Sex sells, which explains why performers have been getting their kit off at the fringe for years. But my fleshy odyssey was also mindbending and profoundly moving
Fifteen naked people in a single day is a record for me. For a Monday, at least. I am in Edinburgh to attend the fringe, where I have been given a brief to … well, avoid briefs. Ban bras, skirt skirts – free willy. Go to Edinburgh, and see the naked shows, was the plan. Bring a towel to sit on, a venue said.
Nudity is not new at the fringe, established in 1947, when eight theatre companies decided to turn up uninvited and stage their own shows alongside the Edinburgh international festival. This sounds a bit like turning up outside someone’s house with a boombox, but it obviously proved successful. Last year, the Fringe consisted of more than 3,000 shows in 300 venues.
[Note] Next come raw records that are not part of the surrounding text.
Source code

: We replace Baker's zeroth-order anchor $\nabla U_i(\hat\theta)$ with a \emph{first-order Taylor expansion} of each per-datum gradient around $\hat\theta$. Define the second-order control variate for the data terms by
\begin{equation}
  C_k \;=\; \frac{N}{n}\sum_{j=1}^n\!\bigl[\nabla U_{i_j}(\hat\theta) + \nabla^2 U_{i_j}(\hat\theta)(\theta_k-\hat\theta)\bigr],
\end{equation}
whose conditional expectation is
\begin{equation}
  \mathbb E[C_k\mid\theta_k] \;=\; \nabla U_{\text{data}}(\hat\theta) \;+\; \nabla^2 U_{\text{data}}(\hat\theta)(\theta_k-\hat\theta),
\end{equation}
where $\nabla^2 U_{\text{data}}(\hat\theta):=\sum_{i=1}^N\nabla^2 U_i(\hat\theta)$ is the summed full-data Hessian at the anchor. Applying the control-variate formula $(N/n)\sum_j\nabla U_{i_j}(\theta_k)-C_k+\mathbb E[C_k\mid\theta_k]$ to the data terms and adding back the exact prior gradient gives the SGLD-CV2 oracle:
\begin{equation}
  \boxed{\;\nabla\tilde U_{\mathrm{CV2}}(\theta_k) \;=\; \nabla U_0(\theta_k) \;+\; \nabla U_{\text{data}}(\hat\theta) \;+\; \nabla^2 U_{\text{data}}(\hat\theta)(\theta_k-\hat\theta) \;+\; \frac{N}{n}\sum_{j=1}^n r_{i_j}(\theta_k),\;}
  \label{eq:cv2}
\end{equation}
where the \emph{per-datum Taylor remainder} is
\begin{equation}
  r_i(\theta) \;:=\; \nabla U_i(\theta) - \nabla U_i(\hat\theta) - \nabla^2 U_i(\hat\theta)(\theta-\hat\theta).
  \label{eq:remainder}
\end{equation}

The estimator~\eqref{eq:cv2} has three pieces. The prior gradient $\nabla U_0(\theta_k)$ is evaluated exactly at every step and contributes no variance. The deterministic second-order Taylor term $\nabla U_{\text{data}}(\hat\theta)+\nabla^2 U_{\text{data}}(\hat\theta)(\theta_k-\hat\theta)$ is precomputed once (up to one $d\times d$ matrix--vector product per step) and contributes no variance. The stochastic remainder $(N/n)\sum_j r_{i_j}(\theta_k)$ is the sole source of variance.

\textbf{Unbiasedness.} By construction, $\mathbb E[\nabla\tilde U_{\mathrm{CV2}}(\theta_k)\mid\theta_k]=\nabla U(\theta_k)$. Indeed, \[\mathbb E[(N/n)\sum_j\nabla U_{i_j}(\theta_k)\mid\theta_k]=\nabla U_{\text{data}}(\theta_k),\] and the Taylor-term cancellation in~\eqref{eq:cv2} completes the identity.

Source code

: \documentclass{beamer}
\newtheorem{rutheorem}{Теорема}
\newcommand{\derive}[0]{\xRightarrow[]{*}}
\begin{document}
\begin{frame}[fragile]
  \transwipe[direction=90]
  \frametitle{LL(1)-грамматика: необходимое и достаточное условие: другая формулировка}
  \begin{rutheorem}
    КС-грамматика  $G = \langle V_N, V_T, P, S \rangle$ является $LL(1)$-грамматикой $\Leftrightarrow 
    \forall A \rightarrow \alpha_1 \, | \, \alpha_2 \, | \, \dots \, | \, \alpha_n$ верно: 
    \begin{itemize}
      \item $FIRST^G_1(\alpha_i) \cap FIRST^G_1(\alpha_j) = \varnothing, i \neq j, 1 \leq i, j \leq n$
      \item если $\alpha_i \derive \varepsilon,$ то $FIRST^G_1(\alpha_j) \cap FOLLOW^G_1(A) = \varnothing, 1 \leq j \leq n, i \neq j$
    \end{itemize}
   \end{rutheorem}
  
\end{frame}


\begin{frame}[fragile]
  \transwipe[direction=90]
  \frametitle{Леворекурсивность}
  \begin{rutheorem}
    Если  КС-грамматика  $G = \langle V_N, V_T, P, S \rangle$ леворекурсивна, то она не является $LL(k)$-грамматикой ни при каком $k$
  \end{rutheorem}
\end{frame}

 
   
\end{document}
If sexual intercourse began, as the poet Philip Larkin claimed, in 1963, nudity arrived at the Fringe the same year. In what became known as the Lady MacChatterley trial, 18-year-old Anna Kesselaar found herself in court on charges of indecency for taking part in what was referred to in the press as a “happening”: being wheeled naked on a trolley across a gallery at the launch of publisher John Calder and Traverse Theatre founder Jim Haynes’ Drama Conference in the McEwan Hall.
In a 2012 interview, the then 68-year-old Kesselaar rather brilliantly told the Scotsman: “I did it for art. And £4.” At the time, Kesselaar was branded “sick in mind, hand and heart” by the city’s Lord Provost, and had to flee to London such was the scandal.